Ronald F. Lee
Ronald F. Lee

In 1967 NPS Director George Hartzog characterized Ronald F. Lee as “the sage of historic preservation.” A graduate from the University of Minnesota, Lee (1905-1972) joined the agency in 1933 as a “historical foreman” for the Civilian Conservation Corps (CCC) in Tennessee, but soon moved to Washington DC to work on the development of the Natchez Trace Parkway. He served as the Chief Historian for nine years, Chief of Interpretation for seven years, and beginning in 1960 as the Northeast Regional Director for six years. Towards the end of his career Lee published a history of the Antiquities Act of 1906 and a description of the Park Service’s legislative “family tree.”

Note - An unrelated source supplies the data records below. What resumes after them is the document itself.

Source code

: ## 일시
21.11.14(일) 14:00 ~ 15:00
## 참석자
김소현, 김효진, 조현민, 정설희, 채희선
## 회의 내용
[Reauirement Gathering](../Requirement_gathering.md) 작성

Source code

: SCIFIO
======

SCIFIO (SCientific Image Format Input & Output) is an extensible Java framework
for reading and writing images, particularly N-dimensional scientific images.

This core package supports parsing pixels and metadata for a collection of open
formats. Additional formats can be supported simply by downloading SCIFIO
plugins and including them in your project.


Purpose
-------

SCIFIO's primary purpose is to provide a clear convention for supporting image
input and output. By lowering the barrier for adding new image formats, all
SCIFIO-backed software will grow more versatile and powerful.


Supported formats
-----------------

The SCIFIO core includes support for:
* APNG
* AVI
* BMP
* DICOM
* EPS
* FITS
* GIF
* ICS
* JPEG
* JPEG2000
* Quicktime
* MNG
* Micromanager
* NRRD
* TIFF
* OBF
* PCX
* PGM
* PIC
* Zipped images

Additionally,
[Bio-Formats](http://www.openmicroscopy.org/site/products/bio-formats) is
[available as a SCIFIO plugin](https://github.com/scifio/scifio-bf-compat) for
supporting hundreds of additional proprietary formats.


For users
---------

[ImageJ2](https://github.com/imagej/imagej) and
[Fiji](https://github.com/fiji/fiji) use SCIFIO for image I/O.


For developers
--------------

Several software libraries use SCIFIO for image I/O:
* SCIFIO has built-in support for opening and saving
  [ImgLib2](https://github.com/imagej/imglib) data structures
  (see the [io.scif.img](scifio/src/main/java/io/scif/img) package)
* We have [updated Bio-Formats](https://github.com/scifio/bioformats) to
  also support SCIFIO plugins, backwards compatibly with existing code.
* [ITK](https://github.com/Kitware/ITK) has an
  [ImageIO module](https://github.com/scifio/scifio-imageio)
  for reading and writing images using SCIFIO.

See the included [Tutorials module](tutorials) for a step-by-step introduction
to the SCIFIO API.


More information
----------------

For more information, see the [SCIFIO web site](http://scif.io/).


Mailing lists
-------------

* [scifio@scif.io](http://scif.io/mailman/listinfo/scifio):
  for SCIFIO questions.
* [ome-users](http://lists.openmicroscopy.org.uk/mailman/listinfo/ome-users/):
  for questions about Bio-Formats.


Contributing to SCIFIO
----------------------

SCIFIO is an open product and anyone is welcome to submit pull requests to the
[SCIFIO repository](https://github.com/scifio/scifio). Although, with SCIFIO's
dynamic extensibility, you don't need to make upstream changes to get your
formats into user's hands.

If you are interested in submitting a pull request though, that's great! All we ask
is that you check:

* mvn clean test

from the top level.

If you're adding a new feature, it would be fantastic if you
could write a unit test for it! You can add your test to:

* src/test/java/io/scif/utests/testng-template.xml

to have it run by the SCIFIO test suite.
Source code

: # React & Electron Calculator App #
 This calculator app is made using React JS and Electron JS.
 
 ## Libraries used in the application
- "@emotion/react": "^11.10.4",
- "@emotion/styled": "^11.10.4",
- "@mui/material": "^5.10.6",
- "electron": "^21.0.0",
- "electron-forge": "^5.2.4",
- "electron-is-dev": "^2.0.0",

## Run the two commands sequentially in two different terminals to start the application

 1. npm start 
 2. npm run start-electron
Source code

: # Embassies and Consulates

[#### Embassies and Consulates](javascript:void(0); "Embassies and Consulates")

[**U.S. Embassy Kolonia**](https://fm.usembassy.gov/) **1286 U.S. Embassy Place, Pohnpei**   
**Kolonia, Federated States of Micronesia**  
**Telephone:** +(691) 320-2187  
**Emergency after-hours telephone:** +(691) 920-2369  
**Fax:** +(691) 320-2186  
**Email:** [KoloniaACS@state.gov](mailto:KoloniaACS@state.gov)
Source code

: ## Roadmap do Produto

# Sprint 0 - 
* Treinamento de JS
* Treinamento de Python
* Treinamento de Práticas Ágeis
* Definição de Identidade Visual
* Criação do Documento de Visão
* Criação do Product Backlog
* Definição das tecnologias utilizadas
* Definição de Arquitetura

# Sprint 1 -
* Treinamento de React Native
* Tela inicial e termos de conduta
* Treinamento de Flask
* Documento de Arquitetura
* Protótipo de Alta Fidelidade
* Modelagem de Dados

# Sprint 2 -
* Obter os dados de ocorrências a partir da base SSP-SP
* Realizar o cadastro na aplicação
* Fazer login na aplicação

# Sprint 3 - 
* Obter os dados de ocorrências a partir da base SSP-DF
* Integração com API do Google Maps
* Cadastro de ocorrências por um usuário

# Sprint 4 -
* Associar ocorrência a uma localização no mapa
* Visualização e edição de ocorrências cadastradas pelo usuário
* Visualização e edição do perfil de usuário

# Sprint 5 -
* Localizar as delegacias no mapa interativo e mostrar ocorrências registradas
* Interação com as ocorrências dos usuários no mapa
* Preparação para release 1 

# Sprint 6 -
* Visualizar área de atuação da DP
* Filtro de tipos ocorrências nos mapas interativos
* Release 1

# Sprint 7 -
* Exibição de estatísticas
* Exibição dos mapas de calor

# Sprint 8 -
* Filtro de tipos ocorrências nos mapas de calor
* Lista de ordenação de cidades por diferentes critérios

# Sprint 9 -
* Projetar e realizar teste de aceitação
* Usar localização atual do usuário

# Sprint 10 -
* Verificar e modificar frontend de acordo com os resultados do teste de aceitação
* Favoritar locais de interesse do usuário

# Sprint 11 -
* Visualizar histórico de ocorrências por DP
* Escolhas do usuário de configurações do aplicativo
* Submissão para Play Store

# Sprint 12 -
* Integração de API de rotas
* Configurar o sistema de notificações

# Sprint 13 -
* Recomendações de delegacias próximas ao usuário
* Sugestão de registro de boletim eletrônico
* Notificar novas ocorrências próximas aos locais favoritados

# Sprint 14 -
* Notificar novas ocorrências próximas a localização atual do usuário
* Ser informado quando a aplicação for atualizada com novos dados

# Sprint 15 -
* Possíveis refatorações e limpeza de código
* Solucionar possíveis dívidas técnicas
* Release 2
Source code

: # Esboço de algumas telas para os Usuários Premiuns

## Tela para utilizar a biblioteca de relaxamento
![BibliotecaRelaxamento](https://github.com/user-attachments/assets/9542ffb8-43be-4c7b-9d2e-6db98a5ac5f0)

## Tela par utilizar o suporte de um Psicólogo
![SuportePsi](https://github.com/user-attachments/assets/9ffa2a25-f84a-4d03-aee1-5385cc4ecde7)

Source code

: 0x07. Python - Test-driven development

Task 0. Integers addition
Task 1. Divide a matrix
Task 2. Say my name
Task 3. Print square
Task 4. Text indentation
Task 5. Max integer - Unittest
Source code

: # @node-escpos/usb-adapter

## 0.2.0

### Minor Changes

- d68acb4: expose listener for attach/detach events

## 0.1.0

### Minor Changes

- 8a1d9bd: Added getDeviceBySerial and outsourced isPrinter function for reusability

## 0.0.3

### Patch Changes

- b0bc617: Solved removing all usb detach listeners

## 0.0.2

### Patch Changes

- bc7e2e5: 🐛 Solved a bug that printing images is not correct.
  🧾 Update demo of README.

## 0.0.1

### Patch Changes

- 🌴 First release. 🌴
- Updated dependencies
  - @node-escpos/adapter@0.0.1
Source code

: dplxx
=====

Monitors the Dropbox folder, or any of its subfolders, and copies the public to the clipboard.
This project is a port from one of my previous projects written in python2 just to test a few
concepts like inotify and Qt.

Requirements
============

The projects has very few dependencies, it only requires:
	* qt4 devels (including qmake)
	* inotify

The principle historian of the historic preservation movement, Charles Homer, unequivocally stated that for a dozen years before 1950 “Ronald Lee was the central figure in the preservation movement.” As one of the fathers of the National Trust, he was the “quintessence of tact and diplomacy” in dealing with the “great, or influential, or the rich.” Lee had a “constructive mind” and a “considerable vision” regarding the role of historic properties within the National Parks. Lee was considered the “mainspring” of the NPS history program. He was, said e NPS Historian Thomas Pitkin, “no great speaker and not at all aggressive in ordinary manner, but he had a earnestness, a warmth, a honesty of purpose, a persistence, and a fertility of ideas that made him the top figure” in historic preservation. Among other accomplishments, Lee was instrumental in the creation of: National Historic Landmarks, as a new type of federal historic recognition; Hampton National Historic Site, the first unit recognized for its architectural significance; and, Piscataway National Park, which preserves the viewshed from George Washington’s Mount Vernon.